Permanecí una hora cerca de ellos, pero no me atreví a hablarles. Muchos años después, cuando el pelo ya se me había caído, y en otro aeropuerto un gringo que meaba a mi lado me preguntó si era Stanley Tucci, me pregunté por qué no nací yo con un poquito de esa conchudez.

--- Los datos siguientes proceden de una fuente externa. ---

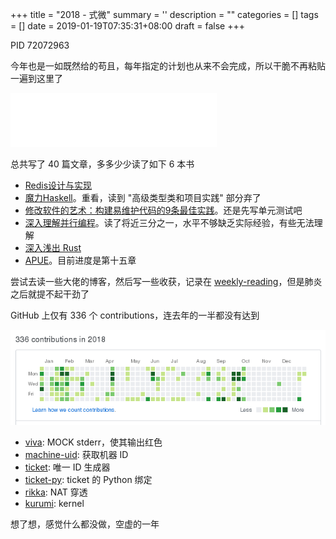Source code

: 
+++
title = "2018 - 式微"
summary = ''
description = ""
categories = []
tags = []
date = 2019-01-19T07:35:31+08:00
draft = false
+++

PID 72072963  

今年也是一如既然给的苟且，每年指定的计划也从来不会完成，所以干脆不再粘贴一遍到这里了

<iframe frameborder="no" border="0" marginwidth="0" marginheight="0" width=330 height=86 src="//music.163.com/outchain/player?type=2&id=431610015&auto=1&height=66"></iframe>

总共写了 40 篇文章，多多少少读了如下 6 本书

- [Redis设计与实现](https://book.douban.com/subject/25900156/)
- [魔力Haskell](https://book.douban.com/subject/26877215/)。重看，读到 "高级类型类和项目实践" 部分弃了
- [修改软件的艺术：构建易维护代码的9条最佳实践](https://book.douban.com/subject/27151925/)。还是先写单元测试吧
- [深入理解并行编程](https://book.douban.com/subject/27078711/)。读了将近三分之一，水平不够缺乏实际经验，有些无法理解
- [深入浅出 Rust](https://book.douban.com/subject/30312231/)
- [APUE](https://book.douban.com/subject/25900403/)。目前进度是第十五章

尝试去读一些大佬的博客，然后写一些收获，记录在 [weekly-reading](https://github.com/Hanaasagi/weekly-reading)，但是肺炎之后就提不起干劲了

GitHub 上仅有 336 个 contributions，连去年的一半都没有达到

![](../../images/2019/01/2019-01-19-15-20-40----.png)

- [viva](https://github.com/Hanaasagi/viva): MOCK stderr，使其输出红色
- [machine-uid](https://github.com/Hanaasagi/machine-uid): 获取机器 ID
- [ticket](https://github.com/Hanaasagi/ticket): 唯一 ID 生成器
- [ticket-py](https://github.com/Hanaasagi/ticket-py): ticket 的 Python 绑定
- [rikka](https://github.com/Hanaasagi/rikka): NAT 穿透
- [kurumi](https://github.com/Hanaasagi/kurumi): kernel

想了想，感觉什么都没做，空虚的一年

<!-- 
真正的内容当然要注释掉! 

自从 16 年起养成了每年年末去看一部剧场版的习惯，16 年的 你的名字、17 年的 烟花，以及 18 年的 我想吃掉你的胰脏。有趣的是在 18 年年初之际，有幸阅读了原著，感觉真的十分的棒。仿佛能够感觉到初恋的甜蜜气息。说起这种话题，便想起了我曾经辜负了两个女孩子，第一位是因为我的自卑，第二位是因为我对第一位恋恋不忘。反正错误都在我的身上，她们都是十分美好的存在。

17 年的时候定下了许多的目标，没有一个完成的。饲养猫咪比我想象的更加复杂，我没有精力以及财力去为她提供良好的条件，所以应该会放弃一段时间。奇怪的是，我好像也是因为这种理由埋葬了我的初恋。日语倒是在上班路上去尝试背了五十音，但是又忘记了。

18 年我毕业了，现在的我十分怀恋学校的生活。一部分理由是因为上班后自我学习的时间严重减少，从本博客的文章数目便可以得知。另一部分是我觉得真的很累，代码写的并不顺心，也无法从工作中获取新的知识。所以如标题，慢慢的衰落了。

10 月中旬去了 EGOIST 的演唱会，虽然遭遇了主办方发错票的事情，但 LIVE 真的超开心。

10 月下旬，第一次患肺炎。虽然没有住院，但是好难受。高烧到 39 度多，自从我有记忆来从未到达这么高的温度。可那时的我却很淡定，觉得死了就死了吧，于是就在家里躺了一晚上。次日仿佛醒了一般，有了求生意识，去了医院。治疗缓解了病情，但是心脏跳动次数异常。非常神奇的感觉，就是那种能够感受到心脏砰砰的跳，然后愈发烦躁，迫切的想让世界安静下来。

或许是因为生病，整个人都懒得动了，以前的 weekly reading 未再更新。就连每周的阅读也取消了，处于一种懒散的状态。

1 月去看了 FATE 的剧场版，因为种种原因迟到了一个小时，不过电影院观影真的很棒，尤其是库丘林的枪在地上滑的时候，音效不能太赞。如果有机会想在 2 月去看黎明之花。

2019 我只希望自己不要继续摸鱼下去，能够精进自己的技艺！
-->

Fuera de este mundo, por Renato Cisneros

Adoro volar porque disfruto no tener los pies en la tierra. Me gusta hacerlo en familia, pero el placer se duplica si me toca volar solo. Y si el vuelo es intercontinental, mejor todavía, porque al fin puedo entregarme a las aficiones que descuido a diario por razones de paternidad. Puedo leer sin interrupciones. Puedo escribir en mi libreta como si fuera un diario. Puedo ver los taquillazos cinematográficos que me perdí en los meses pasados. Puedo dormir más de cuatro horas continuas, sabiendo que no tendré que levantarme de golpe a preparar un biberón. Puedo vivir diez, doce horas sin Internet, liberado por fin de las redes sociales, y no experimentar síndrome de abstinencia alguno. Puedo purgar el álbum de fotos y videos del teléfono. La sensación de plenitud alcanzada es tal que luego encuentro sabroso el menú, confortables los baños, y sinceras las sonrisas de las sobrecargo. El encantamiento termina cuando veo en la pantalla que el avión en miniatura está cerca de culminar su recorrido. Entonces el capitán proporciona la hora e información climatológica de la ciudad-destino, e invita al auditorio a volar muy pronto en la misma línea aérea. La nave se estrella contra la realidad y se produce un accidente del que ningún pasajero saldrá indemne.